Keeping in tow with immersive sims, Fullbright's environmental storytelling is once again a highlight. And it shouldn't be all that surprising. Like many other developers inspired by Looking Glass Studios, level-crafting takes an approach more intended on producing a believable, realized world rather than segmented challenges that increase in difficulty for the player to overcome. And while there's more of a structured through-line here than in Gone Home that emphasis is doubled in creating this sci-fi world.
From beginning to end, the world-building is consistently engaging. As the starting hook of a potentially-rogue AI always leering over became background, the political and economic situations of this diverse cast is emphasized via scattered files and environmental queues. This hazarded future showcases some interesting concepts that's led to their situation: the final phase of 'late corporatism,' the downfall of currencies replaced with accrued loyalty to said corporation which is used to pay for everything—from groceries to secondary education, and the response unions have made. It's quality speculative fiction. One of the best small touches is the Tacoma crew celebrating 'Obsolescence Day' when the inciting incident occurs. To put in context: it's a day literally meant to celebrate unions maintaining human-powered stations despite them being, well, obsolete. This little detail not only humanizes the six crew mates but also ties in thematically with the main plot.
That kind of thorough-yet-succinct approach bleeds into each of the characters as well. Replicating Gone Home, there's several environmental objects and light puzzles to logic which gradually reveals these disparate personalities onboard. Similar frustrations seeped into the world-building are communicated through the characters too: the doctor dealing with corporate-harassment for *x reasons*, familial frustrations of striving to be the breadwinner while away ninety percent of the time, a married couple retrofitting their bunk because it donned on Venturis that one-person beds was the universal expectation, and more neat details. There's so many interesting dynamics to consider. On top of that, the nick-nacks scattered throughout provide personal touches of each person's habits and ambitions. The best way to tie this up: it's surprising to me that over a year on I have more fond memories of color-coded skeletal figures and their ticks than many AAA games' characters & high-res models.
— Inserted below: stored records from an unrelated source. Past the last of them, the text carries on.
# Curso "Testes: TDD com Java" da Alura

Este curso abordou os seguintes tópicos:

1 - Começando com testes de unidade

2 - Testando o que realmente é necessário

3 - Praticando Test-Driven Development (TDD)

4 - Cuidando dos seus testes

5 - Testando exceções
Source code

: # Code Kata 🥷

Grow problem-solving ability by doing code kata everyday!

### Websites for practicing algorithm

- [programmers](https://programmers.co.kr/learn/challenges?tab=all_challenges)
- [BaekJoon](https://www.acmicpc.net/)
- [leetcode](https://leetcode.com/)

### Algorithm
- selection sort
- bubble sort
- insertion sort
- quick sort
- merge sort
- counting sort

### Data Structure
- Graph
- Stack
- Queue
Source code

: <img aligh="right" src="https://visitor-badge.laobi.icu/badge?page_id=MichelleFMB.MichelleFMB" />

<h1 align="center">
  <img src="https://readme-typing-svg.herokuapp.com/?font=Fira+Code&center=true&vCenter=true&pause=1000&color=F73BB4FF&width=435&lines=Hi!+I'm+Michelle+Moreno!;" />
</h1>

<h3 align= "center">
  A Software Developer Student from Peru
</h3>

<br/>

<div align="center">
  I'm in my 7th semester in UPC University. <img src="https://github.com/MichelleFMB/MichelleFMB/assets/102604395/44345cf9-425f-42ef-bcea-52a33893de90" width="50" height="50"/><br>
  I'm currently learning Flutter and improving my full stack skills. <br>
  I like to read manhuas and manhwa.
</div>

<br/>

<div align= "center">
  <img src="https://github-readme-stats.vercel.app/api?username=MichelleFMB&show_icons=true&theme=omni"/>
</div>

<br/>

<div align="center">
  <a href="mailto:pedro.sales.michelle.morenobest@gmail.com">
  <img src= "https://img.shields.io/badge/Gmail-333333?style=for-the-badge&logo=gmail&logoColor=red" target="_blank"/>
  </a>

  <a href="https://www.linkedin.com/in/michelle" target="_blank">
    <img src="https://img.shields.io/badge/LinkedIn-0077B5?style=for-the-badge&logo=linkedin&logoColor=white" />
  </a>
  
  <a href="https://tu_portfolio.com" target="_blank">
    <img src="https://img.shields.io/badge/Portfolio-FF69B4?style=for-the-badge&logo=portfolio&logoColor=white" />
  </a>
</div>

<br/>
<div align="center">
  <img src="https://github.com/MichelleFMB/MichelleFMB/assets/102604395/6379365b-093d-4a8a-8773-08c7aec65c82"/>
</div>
Where the praise comes to a head is in its structure; not to say the plot itself is bad, but rather expected and constraining. Although the limited runtime does no harm in examining each character, the plot moving along can't help but hit a set path: go from X part of station, then Y, Z, until hitting a few twists at the conclusion. And said twists leave...just a bit to be desired, you could say. As I stated, I want to try minimizing spoilers here so I'll try to put a subdued SPOILER below:
[Begin SPOILER for Gone Home and Tacoma]
You know how Gone Home’s conclusion subverts expectations by suggesting a tragic suicide but ends on a feel-good note of Sam & Lonny absconding on their own? Tacoma is in a similar vein of concluding that hurts its impact—unlike how Gone Home shames the ‘Bury Your Gays’ trope with intention. And I don't begrudge the meaning behind it here; however, it just doesn't have the same ring to me. In a way, the buoyant denouement for the Tacoma crew feels like a defanging of the more incisive & blistering overtones seen throughout.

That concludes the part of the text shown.